Auteur : Christian Fleury Date : mai 2015 Structure de recherche associée à la MRSH : ESO-Caen |
Cette photographie semble anodine au premier regard : un pêcheur rangeant ses paniers, une mer pas vraiment déchaînée, en arrière-plan quelques « cailloux », comme on dit dans ce secteur situé entre Bretagne et Normandie. Mais cette apparente sérénité est trompeuse. Ici, sur le plateau des Minquiers, les courants et les coefficients de marée atteignent des vitesses et des hauteurs rarement égalées dans le monde. En fonction de ce coefficient qui varie quotidiennement, de l’heure du jour, des conditions atmosphériques et de houle, des milliers de rochers affleurent ou restent immergés, constituant autant de pièges pour le navigateur. Il n’est donc pas étonnant que cette vaste zone de 200 km² pourtant située au cœur d’une région densément peuplée, s’avère un territoire de pêche uniquement réservé aux plus aguerris. De fait, ils ne sont guère plus d’une dizaine de petits bateaux, Jersiais et Français confondus, pour venir y exploiter la très abondante ressource en crustacés. Dépositaires d’un savoir-faire impressionnant, pratiquant un métier valorisant et dangereux, la plupart d’entre eux travaillent seuls. Ils ramènent quotidiennement vers Jersey ou Granville les homards que l’on retrouvera ensuite sur les tables des meilleurs restaurants.
La présence de ce pêcheur français dans les eaux du bailliage de Jersey, sous souveraineté britannique bien que situées dans une échancrure prononcée du littoral du nord-ouest de la France, ne va pas de soi. Elle découle d’une longue histoire émaillée de querelles de voisinage et jalonnée par une succession d’accords locaux, d’arbitrages internationaux, de traités franco-britanniques ayant finalement reconnu les droits historiques des pêcheurs français riverains. L’accord de la baie de Granville qui organise cette cohabitation constitue à ce titre un exemple particulièrement abouti de partage de l’espace marin, question dont les représentations, qu’elles soient cartographiques ou photographiques, rendent rarement compte de la complexité.
Vers d’autres horizons et à d’autres échelles, la diversification et l’intensification des enjeux économiques, stratégiques et symboliques rendent de plus en plus cruciale la question du partage de la mer.
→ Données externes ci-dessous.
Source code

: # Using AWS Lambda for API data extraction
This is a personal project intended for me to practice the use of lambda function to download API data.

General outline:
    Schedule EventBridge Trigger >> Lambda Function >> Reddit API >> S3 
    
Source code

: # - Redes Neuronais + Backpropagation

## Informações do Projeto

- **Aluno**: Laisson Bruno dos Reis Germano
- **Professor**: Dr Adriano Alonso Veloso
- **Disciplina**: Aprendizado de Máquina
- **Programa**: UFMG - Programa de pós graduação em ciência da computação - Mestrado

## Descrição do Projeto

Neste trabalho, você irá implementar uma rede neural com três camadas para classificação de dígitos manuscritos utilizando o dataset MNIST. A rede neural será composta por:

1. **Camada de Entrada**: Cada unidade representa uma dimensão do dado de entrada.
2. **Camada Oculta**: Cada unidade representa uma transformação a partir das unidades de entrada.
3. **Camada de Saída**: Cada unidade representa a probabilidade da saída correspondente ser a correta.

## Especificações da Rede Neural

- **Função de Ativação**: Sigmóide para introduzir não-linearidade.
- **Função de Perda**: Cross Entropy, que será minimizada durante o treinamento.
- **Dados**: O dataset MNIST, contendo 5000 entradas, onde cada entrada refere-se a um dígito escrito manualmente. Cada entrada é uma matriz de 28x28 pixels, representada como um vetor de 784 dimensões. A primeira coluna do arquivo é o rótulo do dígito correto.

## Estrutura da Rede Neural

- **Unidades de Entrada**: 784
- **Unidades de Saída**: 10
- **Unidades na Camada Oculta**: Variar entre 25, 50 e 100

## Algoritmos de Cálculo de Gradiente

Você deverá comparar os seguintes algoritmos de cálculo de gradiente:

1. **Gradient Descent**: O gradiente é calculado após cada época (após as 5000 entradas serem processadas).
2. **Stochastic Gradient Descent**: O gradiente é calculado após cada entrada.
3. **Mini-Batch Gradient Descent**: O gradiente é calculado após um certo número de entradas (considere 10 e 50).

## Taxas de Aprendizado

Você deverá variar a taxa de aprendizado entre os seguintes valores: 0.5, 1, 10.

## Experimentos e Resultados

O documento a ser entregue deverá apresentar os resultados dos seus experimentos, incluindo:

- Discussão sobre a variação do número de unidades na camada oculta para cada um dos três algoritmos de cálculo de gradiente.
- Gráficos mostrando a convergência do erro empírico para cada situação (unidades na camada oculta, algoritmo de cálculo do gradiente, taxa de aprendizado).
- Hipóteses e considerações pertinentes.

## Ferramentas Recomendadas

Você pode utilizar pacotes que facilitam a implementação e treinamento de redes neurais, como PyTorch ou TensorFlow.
Celle-ci constitue un immense chantier juridique pour les instances internationales et les États, un défi pour les différents intervenants impliqués dans son exploitation, ainsi qu’un terrain de recherche passionnant pour les chercheurs en géographie.
Christian Fleury est chercheur associé à ESO-Caen. Ses travaux portent essentiellement sur les problématiques insulaires ainsi que sur les enjeux territoriaux et sociaux du partage de la mer, avec la Normandie mais également Saint-Pierre-et-Miquelon et Trinidad comme principaux terrains de recherche.